Top of Task input

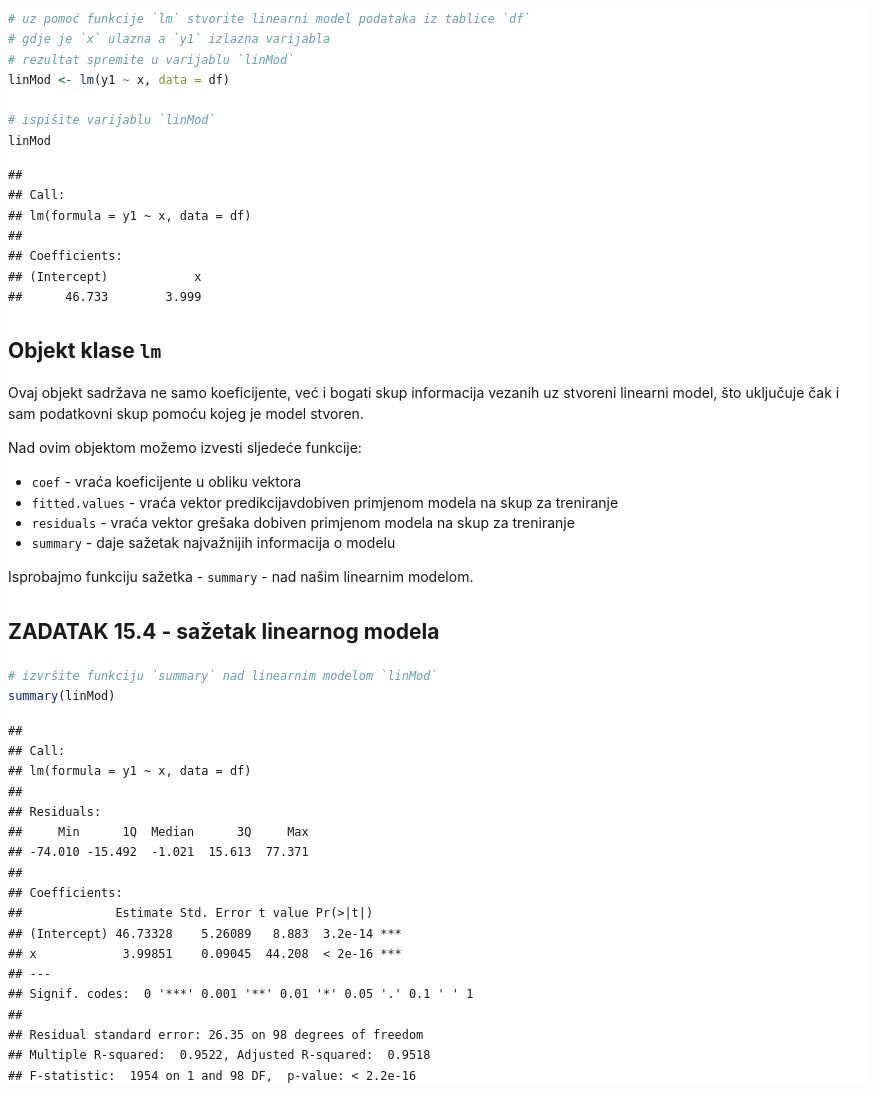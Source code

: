 
```r
# uz pomoć funkcije `lm` stvorite linearni model podataka iz tablice `df`
# gdje je `x` ulazna a `y1` izlazna varijabla
# rezultat spremite u varijablu `linMod`
linMod <- lm(y1 ~ x, data = df)

# ispišite varijablu `linMod`
linMod
```

```
## 
## Call:
## lm(formula = y1 ~ x, data = df)
## 
## Coefficients:
## (Intercept)            x  
##      46.733        3.999
```



## Objekt klase `lm`

Ovaj objekt sadržava ne samo koeficijente, već i bogati skup informacija vezanih uz stvoreni linearni model, što uključuje čak i sam podatkovni skup pomoću kojeg je model stvoren. 

Nad ovim objektom možemo izvesti sljedeće funkcije:

- `coef` - vraća koeficijente u obliku vektora
- `fitted.values` - vraća vektor predikcijavdobiven primjenom modela na skup za treniranje
- `residuals` - vraća vektor grešaka dobiven primjenom modela na skup za treniranje
- `summary` - daje sažetak najvažnijih informacija o modelu

Isprobajmo funkciju sažetka - `summary` - nad našim linearnim modelom.



## ZADATAK 15.4 -  sažetak linearnog modela


```r
# izvršite funkciju `summary` nad linearnim modelom `linMod`
summary(linMod)
```

```
## 
## Call:
## lm(formula = y1 ~ x, data = df)
## 
## Residuals:
##     Min      1Q  Median      3Q     Max 
## -74.010 -15.492  -1.021  15.613  77.371 
## 
## Coefficients:
##             Estimate Std. Error t value Pr(>|t|)    
## (Intercept) 46.73328    5.26089   8.883  3.2e-14 ***
## x            3.99851    0.09045  44.208  < 2e-16 ***
## ---
## Signif. codes:  0 '***' 0.001 '**' 0.01 '*' 0.05 '.' 0.1 ' ' 1
## 
## Residual standard error: 26.35 on 98 degrees of freedom
## Multiple R-squared:  0.9522,	Adjusted R-squared:  0.9518 
## F-statistic:  1954 on 1 and 98 DF,  p-value: < 2.2e-16
```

Bottom of Task input

Task to complete
Every line above is to be written out unchanged, with the pictures omitted.

Exercise solution
Source code

: 
```r
# uz pomoć funkcije `lm` stvorite linearni model podataka iz tablice `df`
# gdje je `x` ulazna a `y1` izlazna varijabla
# rezultat spremite u varijablu `linMod`
linMod <- lm(y1 ~ x, data = df)

# ispišite varijablu `linMod`
linMod
```

```
## 
## Call:
## lm(formula = y1 ~ x, data = df)
## 
## Coefficients:
## (Intercept)            x  
##      46.733        3.999
```



## Objekt klase `lm`

Ovaj objekt sadržava ne samo koeficijente, već i bogati skup informacija vezanih uz stvoreni linearni model, što uključuje čak i sam podatkovni skup pomoću kojeg je model stvoren. 

Nad ovim objektom možemo izvesti sljedeće funkcije:

- `coef` - vraća koeficijente u obliku vektora
- `fitted.values` - vraća vektor predikcijavdobiven primjenom modela na skup za treniranje
- `residuals` - vraća vektor grešaka dobiven primjenom modela na skup za treniranje
- `summary` - daje sažetak najvažnijih informacija o modelu

Isprobajmo funkciju sažetka - `summary` - nad našim linearnim modelom.



## ZADATAK 15.4 -  sažetak linearnog modela


```r
# izvršite funkciju `summary` nad linearnim modelom `linMod`
summary(linMod)
```

```
## 
## Call:
## lm(formula = y1 ~ x, data = df)
## 
## Residuals:
##     Min      1Q  Median      3Q     Max 
## -74.010 -15.492  -1.021  15.613  77.371 
## 
## Coefficients:
##             Estimate Std. Error t value Pr(>|t|)    
## (Intercept) 46.73328    5.26089   8.883  3.2e-14 ***
## x            3.99851    0.09045  44.208  < 2e-16 ***
## ---
## Signif. codes:  0 '***' 0.001 '**' 0.01 '*' 0.05 '.' 0.1 ' ' 1
## 
## Residual standard error: 26.35 on 98 degrees of freedom
## Multiple R-squared:  0.9522,	Adjusted R-squared:  0.9518 
## F-statistic:  1954 on 1 and 98 DF,  p-value: < 2.2e-16
```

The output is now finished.